A Wazwan Feast (from Auralcrave)

This dish has its place in Kashimiri cuisine. It is one of about 30 lamb dishes that are part of a 36-dish Kashmiri feast known as the wazwan. (In the Kashmiri language, waz means "cook" or cooking, while wan means "shop.") The feast celebrates the legacy of the 15th century Turko-Mongol conquerer Timur.  The conqueror brought with him 1,700 skilled workers.  Those workers included cooks, who would butcher the lambs for the dishes.  The cooks worked under the supervision of a wouste waze, who is the master chef.  As the dishes are completed, they are brought out to the guests, who sit at tables of four with a traem (a large bronze plate) on the middle of the table. The guests share the dishes as they are placed om the traem until the last dish - gushtaba (meatballs cooked in a spicy gravy - is served.
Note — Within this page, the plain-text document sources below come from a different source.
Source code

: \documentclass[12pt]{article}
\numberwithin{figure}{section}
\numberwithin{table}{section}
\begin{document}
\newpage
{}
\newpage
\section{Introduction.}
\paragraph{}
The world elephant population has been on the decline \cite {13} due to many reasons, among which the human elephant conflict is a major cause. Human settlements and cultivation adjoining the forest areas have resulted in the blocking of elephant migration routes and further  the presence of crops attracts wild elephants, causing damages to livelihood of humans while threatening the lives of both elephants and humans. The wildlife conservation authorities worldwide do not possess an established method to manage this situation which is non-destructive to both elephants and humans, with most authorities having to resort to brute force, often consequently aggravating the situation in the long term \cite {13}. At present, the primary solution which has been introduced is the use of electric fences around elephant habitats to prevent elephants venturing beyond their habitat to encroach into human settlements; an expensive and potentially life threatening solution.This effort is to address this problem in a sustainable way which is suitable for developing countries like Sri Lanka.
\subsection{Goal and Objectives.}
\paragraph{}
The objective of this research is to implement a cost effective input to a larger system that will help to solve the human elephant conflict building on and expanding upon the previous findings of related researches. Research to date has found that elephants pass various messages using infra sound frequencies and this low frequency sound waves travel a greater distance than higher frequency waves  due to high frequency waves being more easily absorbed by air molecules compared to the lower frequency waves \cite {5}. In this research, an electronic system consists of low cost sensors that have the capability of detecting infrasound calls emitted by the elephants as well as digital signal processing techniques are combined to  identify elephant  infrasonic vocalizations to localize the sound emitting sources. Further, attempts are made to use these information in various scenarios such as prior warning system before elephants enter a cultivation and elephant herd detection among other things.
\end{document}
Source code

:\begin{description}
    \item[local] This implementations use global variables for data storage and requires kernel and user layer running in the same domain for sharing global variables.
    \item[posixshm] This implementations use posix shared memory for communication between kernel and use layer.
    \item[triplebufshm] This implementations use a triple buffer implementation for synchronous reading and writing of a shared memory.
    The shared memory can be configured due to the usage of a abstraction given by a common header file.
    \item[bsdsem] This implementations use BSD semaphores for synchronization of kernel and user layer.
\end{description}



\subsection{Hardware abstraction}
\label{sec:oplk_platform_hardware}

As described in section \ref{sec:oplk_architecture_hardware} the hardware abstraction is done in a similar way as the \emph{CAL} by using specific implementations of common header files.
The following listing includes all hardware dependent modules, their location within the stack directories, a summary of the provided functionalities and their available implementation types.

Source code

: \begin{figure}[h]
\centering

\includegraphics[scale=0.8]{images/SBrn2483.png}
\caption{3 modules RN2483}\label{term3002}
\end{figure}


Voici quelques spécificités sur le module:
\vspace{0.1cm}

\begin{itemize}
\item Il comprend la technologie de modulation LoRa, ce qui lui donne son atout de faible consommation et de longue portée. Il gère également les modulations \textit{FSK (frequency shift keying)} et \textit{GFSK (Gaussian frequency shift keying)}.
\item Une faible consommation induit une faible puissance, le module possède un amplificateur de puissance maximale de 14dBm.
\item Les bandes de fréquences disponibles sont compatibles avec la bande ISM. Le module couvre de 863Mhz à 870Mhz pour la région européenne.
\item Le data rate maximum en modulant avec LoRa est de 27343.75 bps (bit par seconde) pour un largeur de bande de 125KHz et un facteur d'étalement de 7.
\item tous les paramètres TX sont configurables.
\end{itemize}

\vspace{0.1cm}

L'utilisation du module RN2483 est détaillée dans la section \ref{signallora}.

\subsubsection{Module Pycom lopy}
The meatball recipe signifies the end of the feast. 

This recipe for Mirchi Qorma comes from Ahdoo's Hotel, which is located in Srinagar, the capital of Jammu-Kashmir.  A qorma is the Urdic word "to braise." In this case, it is the braising of pieces of lamb in a fiery chile sauce made from Kashmiri chiles.  The dish itself illustrates the influence of the past, as a qorma is a Mughal dish, typically made in the kitchens for the court of the rulers. The cooks first seared the lamb over high heat, typically with ghee, adding liquid to create the gravy or curry in which the meat continues to cook. This recipe basically follows that historical approach. The end product is one of the best curries that I have had in a very long time. 


Recipe from Saveur

Serves 4-6


  • 6 dried Kashmiri chiles or pasilla chiles, stemmed
  • 2 small red Thai chiles or 1 red jalapeno, stemmed 
  • 2 pounds lamb shoulder
  • 1 tablespoons black pepper corns
  • 4 green cardamom pods
  • 1 stick of cinnamon
  • 1/4 cup canola oil
  • 1 teaspooon kala jeera (black cumin seeds
  • 10 cloves garlic, mashed into a paste
  • 2 Indian (or regular) bay leaves
  • 1/4 cup tamarind paste
  • 3 tablespoons dried mint
  • 1 tablespoon red chile powder, such as cayenne
  • Kosher salt, to taste.


1.  Cook the lamb.  Heat a six quart saucepan over medium-high heat.  Cook dried chiles until lightly toasted, 1 to 2 minutes.  Transfer to a food processor, add fresh chiles and 1 cup of water.  Puree until smooth and return to pan.  Add lamb, peppercorns, cardamom, cinnamon and 3 cups of water.  Bring to a boil. Reduce the heat to medium low, cook, covered, until lamb is very tender, about one hour.  Transfer the lamb mixture to a bowl. 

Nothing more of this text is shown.